Les soixante pharmaciens qui ont créé leur site de vente en ligne poursuivent donc deux objectifs essentiels : générer des ventes additionnelles et étendre trafic et zone de chalandise. Et, bien sûr, doper le chiffre d’affaires. « Ils sont 21 % à déclarer que les ventes réalisées en ligne représentent 5 à 10 % de leur chiffre d’affaires. Pour 11 % des pharmaciens interrogés, cette part s’élève de 15 à 20 % », note Hélène Charrondière. Dans une moindre mesure, sans même avoir d’objectif de chiffre d’affaires, la création d’un site de vente en ligne peut s’avérer fructueuse. Blandine Girot, titulaire à Paris, a ouvert son site marchand pour simplement « avoir une vitrine car les pharmaciens doivent être présents sur le web ». La pharmacienne a mis en ligne, pour le moment, une centaine de produits, essentiellement d’automédication, « car la réalisation des photos de chaque produit prend beaucoup de temps ». Si la titulaire n’a réalisé qu’une quinzaine de ventes via son site depuis le mois de juillet, elle parvient, peu à peu, à drainer « des internautes qui viennent chercher des produits, comme certains complexes vitaminés, qui ne se trouvent pas dans toutes les officines. » Elargir sa clientèle, c’est aussi l’objectif atteint par Hubert Meunier, pharmacien à Altkirch dans le Haut-Rhin.
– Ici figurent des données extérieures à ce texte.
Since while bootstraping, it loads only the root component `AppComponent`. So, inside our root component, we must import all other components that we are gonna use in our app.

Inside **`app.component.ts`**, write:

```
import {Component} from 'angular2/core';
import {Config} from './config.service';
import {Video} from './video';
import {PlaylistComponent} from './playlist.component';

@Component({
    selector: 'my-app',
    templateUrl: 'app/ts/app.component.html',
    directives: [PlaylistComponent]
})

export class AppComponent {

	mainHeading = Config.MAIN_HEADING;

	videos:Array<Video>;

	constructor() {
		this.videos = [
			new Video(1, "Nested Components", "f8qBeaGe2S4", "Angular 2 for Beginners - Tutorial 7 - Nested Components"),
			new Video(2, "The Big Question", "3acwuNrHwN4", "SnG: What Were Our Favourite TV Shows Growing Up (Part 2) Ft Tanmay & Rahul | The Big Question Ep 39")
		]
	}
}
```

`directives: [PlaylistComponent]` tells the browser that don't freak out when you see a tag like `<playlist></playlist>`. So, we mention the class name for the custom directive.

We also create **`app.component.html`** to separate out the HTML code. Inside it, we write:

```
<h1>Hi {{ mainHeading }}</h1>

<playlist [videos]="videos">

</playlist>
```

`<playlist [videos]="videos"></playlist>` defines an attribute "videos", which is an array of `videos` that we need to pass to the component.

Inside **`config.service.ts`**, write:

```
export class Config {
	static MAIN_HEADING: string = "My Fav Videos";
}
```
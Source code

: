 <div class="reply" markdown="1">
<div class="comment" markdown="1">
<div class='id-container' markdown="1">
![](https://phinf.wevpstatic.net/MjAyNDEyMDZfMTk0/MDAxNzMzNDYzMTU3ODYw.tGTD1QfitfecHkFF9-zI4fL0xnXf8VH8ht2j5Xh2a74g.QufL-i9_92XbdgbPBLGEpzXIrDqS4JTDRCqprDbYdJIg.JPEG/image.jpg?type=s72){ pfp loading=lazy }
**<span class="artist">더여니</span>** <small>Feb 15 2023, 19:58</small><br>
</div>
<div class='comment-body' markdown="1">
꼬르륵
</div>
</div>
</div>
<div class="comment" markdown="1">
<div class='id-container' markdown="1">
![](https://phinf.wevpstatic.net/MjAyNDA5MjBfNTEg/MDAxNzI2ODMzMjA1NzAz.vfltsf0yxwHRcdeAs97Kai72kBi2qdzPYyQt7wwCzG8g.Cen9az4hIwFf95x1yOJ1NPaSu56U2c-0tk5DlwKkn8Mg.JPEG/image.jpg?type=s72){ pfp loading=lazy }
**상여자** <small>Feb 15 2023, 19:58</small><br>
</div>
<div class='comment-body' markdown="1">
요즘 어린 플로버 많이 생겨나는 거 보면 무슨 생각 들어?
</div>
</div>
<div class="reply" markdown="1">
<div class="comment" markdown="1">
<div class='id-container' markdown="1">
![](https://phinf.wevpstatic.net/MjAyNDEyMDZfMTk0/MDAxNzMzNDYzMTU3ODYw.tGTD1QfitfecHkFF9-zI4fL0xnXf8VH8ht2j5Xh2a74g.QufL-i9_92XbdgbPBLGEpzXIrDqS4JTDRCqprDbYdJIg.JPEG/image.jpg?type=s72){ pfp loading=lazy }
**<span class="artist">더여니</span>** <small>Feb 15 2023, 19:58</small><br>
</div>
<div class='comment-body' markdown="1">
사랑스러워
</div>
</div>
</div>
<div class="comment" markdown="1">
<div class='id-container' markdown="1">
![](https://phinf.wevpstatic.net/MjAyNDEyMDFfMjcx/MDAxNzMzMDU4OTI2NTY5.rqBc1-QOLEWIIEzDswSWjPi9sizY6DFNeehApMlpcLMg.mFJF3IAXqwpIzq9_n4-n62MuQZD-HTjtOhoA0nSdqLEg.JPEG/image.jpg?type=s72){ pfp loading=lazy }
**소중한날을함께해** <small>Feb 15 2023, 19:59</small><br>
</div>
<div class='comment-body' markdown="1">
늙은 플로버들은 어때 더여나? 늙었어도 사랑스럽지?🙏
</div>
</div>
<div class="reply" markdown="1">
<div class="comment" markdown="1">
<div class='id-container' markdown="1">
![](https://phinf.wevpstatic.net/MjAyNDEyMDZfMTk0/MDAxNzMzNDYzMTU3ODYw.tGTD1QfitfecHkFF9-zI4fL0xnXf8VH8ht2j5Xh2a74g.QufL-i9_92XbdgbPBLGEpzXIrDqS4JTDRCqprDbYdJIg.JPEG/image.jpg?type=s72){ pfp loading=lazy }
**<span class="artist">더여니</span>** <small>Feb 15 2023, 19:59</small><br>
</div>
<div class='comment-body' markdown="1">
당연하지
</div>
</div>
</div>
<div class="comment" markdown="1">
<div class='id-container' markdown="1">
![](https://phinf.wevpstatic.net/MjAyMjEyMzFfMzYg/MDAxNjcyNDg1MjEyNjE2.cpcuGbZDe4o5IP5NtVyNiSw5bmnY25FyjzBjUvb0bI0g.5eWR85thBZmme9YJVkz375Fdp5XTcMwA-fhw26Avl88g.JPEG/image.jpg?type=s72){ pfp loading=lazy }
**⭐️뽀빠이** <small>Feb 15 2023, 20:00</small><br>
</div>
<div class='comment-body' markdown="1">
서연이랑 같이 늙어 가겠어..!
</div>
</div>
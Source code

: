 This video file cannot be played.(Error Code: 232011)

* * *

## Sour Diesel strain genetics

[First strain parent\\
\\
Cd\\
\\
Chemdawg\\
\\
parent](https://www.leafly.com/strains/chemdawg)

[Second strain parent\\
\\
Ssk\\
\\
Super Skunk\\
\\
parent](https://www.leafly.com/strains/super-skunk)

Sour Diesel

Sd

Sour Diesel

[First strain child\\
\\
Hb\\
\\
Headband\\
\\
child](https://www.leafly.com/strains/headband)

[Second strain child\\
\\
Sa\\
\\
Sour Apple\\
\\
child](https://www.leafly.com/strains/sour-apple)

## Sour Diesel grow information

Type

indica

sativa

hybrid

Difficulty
Ce pharmacien, situé en zone semi-rurale, dans une ville de moins de 6 000 habitants, a créé son site Internet de parapharmacie il y a dix ans, auquel il a ajouté une partie « médicaments » depuis janvier 2013. Il parvient « à attirer une clientèle venue de la France entière ». S’il préfère garder ses flux de commandes confidentiels, il réalise suffisamment de ventes pour « occuper deux personnes à temps plein en termes de logistique. »

(1) Enquête auprès de 1 058 pharmacien titulaires durant les mois de juillet et août 2013

(2) Cumul mobile annuel, en chiffre d’affaires, données Gers.